Wright’s 52-yard run provided the first score on the way to 120 yards on 11 carries.
Leary delivered his best effort with Kentucky, completing 28 of 39 passes with touchdown throws to Barion Brown and Dane Key of 11 and 7 yards respectively. Ray Davis rushed for a 7-yard score but the Wildcats dropped their third in a row since trouncing Florida.
“It’s frustrating,” Leary said. “Regardless of who plays well the overall goal is to get the win. Walking away with a loss puts a sour taste in your mouth. Can’t praise yourself too much for coming off something you did and still end up with a loss.”
Tennessee likely avoided dropping out with a bounce-back win.
Tennessee: The Vols played at their usual quick pace and didn’t punt until the third quarter.

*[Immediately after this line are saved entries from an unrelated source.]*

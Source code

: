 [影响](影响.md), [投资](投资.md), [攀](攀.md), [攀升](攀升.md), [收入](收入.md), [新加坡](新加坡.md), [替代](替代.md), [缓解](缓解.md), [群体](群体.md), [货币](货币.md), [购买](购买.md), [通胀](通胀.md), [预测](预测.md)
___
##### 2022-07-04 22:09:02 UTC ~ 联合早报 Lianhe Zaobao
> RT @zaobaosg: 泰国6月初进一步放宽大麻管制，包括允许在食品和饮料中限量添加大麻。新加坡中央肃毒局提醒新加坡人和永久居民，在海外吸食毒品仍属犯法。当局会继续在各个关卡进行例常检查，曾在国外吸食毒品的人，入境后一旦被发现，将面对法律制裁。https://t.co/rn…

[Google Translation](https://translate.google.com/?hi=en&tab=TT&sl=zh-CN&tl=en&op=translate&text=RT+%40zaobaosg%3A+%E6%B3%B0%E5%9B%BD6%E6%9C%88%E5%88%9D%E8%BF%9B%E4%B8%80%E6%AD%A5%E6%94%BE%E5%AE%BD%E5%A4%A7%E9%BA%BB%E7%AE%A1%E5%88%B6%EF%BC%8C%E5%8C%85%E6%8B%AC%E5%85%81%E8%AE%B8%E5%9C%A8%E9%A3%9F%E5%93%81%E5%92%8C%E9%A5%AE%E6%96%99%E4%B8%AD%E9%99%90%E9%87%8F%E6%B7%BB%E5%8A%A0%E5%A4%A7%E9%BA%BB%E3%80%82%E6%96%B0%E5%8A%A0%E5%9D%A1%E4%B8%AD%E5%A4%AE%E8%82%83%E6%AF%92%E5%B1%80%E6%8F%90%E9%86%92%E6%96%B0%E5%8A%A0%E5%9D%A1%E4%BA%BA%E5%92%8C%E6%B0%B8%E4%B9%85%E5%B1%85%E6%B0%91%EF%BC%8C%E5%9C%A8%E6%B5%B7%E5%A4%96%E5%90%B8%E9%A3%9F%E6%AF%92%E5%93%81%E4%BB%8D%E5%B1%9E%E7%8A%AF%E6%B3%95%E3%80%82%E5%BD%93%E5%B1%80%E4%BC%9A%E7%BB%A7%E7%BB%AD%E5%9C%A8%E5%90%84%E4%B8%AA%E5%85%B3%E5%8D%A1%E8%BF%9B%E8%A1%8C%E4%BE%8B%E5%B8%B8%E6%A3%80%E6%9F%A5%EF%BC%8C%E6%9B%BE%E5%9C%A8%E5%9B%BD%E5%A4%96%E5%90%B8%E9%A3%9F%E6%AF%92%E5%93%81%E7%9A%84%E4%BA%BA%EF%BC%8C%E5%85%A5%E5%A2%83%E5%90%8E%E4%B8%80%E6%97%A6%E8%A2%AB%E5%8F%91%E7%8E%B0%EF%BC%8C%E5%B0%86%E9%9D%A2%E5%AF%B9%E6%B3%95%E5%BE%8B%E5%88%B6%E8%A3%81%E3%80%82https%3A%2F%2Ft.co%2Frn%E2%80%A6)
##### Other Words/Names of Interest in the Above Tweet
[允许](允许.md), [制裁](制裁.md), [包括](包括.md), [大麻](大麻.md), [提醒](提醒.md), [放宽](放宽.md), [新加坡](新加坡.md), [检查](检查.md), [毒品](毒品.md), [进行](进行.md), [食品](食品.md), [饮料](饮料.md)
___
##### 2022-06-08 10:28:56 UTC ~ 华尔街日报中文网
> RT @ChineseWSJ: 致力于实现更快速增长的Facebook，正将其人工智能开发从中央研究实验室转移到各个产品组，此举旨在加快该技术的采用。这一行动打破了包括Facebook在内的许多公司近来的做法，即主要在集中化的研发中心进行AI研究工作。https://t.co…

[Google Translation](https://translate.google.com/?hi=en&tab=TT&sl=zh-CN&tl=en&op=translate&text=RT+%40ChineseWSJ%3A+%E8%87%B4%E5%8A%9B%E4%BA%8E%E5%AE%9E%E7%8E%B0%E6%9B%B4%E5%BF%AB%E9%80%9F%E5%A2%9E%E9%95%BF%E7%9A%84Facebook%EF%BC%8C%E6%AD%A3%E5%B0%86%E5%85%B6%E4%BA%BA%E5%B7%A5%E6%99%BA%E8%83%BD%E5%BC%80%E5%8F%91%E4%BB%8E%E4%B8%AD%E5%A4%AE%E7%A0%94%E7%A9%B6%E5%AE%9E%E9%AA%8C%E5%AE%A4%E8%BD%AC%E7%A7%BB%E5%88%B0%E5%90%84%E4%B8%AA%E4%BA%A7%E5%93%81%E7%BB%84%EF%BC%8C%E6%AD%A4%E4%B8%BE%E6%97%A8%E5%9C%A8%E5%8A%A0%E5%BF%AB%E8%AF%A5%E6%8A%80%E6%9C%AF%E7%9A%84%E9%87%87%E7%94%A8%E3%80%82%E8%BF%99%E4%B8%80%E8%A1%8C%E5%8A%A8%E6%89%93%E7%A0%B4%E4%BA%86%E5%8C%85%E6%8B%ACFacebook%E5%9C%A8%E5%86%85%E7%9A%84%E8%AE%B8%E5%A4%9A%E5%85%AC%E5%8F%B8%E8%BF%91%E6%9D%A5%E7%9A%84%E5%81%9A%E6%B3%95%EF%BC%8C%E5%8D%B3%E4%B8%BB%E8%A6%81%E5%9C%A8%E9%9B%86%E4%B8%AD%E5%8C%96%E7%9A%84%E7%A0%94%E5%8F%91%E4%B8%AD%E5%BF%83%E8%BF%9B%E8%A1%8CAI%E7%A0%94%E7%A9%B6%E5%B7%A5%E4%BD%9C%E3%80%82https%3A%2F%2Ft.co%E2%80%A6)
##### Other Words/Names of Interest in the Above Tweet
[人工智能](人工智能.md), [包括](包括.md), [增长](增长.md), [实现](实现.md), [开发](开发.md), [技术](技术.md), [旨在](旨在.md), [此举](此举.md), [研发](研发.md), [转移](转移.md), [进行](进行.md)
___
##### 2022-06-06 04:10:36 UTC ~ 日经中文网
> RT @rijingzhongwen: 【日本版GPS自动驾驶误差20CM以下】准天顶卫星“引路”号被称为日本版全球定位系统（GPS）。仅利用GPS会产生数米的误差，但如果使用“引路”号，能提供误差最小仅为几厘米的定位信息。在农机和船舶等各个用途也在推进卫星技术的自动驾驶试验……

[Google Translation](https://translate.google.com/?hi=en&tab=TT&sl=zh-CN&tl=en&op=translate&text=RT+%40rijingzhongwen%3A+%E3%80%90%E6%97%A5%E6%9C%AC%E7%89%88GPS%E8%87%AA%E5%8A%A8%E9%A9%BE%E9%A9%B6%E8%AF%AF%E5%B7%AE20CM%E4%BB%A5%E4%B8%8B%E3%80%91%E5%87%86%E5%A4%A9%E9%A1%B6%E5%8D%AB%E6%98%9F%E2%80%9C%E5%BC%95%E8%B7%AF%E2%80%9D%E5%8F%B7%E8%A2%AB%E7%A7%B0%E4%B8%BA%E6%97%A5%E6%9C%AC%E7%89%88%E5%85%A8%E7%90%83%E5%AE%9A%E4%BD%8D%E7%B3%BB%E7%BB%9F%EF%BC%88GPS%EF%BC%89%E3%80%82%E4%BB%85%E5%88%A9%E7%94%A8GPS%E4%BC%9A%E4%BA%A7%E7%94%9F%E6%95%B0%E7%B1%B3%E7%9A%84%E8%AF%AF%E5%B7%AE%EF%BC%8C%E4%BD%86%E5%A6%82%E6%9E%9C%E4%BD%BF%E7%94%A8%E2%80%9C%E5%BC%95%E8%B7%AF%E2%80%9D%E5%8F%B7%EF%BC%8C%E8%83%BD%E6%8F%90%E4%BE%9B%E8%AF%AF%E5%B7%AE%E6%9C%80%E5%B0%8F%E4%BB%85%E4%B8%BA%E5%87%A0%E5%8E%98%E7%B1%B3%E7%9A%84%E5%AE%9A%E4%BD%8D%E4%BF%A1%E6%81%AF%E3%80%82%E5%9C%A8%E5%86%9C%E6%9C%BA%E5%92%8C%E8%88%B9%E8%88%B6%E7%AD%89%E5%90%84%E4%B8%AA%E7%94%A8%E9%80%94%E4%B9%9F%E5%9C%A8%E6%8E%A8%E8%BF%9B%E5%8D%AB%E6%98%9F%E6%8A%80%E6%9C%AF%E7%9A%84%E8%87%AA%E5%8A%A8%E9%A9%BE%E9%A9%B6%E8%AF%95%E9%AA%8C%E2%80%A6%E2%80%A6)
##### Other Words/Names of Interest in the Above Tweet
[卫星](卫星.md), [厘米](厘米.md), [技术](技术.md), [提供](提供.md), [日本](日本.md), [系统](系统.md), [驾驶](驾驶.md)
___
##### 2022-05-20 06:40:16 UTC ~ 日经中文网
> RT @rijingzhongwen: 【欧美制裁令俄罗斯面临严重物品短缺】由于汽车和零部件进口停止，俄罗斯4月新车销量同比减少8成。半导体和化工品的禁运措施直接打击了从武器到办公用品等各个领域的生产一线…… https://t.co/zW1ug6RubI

Settling for field goals wasn’t ideal, although Campbell made every chance he got and Sampson sealed it with big plays a week after they blew a 20-7 lead at Alabama. They showed why they’re the SEC’s best ground attack, totaling 254 yards on 48 attempts.
Kentucky: The Wildcats followed head-scratching fourth-down calls on their first two drives with their best football in a month behind Leary’s sharp passing. It got them within reach, but having to play catch-up in the first place was the problem.